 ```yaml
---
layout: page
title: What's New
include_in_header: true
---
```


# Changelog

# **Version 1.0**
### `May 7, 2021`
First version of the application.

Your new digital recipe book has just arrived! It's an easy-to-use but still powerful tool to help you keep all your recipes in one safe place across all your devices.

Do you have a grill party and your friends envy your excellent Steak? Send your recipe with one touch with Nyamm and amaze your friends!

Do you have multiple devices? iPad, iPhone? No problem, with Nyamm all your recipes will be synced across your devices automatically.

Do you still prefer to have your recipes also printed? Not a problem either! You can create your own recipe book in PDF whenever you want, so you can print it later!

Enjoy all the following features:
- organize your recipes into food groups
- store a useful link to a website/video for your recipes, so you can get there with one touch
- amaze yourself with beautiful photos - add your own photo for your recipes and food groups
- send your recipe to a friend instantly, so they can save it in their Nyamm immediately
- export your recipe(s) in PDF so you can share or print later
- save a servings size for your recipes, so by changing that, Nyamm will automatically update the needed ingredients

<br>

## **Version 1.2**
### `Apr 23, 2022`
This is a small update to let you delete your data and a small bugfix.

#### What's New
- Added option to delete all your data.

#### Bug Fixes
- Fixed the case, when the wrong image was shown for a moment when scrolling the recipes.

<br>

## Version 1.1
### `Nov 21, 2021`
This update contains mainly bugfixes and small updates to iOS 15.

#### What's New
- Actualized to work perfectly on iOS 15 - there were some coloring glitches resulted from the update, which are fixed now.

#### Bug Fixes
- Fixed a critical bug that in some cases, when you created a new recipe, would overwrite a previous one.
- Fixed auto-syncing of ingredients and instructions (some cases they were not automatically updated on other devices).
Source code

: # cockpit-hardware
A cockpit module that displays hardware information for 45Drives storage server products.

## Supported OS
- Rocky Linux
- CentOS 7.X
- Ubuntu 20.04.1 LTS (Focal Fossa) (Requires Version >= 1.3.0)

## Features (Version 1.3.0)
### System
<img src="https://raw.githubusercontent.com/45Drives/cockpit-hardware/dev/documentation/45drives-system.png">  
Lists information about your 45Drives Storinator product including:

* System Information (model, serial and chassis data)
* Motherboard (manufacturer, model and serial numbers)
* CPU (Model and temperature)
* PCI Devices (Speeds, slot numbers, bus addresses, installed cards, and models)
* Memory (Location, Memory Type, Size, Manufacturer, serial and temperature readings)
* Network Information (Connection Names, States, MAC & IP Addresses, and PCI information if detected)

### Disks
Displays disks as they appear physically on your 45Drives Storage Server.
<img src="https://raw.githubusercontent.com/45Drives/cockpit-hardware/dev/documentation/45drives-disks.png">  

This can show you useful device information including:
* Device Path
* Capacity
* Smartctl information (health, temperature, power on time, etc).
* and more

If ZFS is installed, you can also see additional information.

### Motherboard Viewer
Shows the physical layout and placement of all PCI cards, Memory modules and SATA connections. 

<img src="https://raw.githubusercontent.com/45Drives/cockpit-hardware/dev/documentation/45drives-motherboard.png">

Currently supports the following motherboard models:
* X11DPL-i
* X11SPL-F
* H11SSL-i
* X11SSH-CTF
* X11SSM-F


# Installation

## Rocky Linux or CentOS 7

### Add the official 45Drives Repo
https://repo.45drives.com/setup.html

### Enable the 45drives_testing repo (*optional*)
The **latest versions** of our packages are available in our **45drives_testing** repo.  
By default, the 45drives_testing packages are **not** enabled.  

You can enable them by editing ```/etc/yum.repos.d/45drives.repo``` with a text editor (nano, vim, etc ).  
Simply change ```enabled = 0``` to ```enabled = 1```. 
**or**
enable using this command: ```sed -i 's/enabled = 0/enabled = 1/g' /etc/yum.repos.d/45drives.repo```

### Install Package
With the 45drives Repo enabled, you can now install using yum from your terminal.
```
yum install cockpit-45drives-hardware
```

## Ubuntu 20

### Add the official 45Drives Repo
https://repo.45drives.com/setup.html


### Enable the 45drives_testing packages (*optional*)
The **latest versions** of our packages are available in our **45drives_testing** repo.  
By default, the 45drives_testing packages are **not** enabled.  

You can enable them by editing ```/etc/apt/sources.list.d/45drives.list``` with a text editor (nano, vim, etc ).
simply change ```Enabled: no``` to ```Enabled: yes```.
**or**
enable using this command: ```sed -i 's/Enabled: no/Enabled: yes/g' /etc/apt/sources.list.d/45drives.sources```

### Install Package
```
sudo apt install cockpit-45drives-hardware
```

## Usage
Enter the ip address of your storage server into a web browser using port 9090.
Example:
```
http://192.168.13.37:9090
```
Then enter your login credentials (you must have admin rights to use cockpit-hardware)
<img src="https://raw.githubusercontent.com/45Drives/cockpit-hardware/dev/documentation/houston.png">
————
• Assignment: Output exactly the span of lines beginning at the first line of the records and ending at the line that holds "Do you still", inclusive, with no other text.

• Answer box:
 ```yaml
---
layout: page
title: What's New
include_in_header: true
---
```


# Changelog

# **Version 1.0**
### `May 7, 2021`
First version of the application.

Your new digital recipe book has just arrived! It's an easy-to-use but still powerful tool to help you keep all your recipes in one safe place across all your devices.

Do you have a grill party and your friends envy your excellent Steak? Send your recipe with one touch with Nyamm and amaze your friends!

Do you have multiple devices? iPad, iPhone? No problem, with Nyamm all your recipes will be synced across your devices automatically.

Do you still prefer to have your recipes also printed? Not a problem either! You can create your own recipe book in PDF whenever you want, so you can print it later!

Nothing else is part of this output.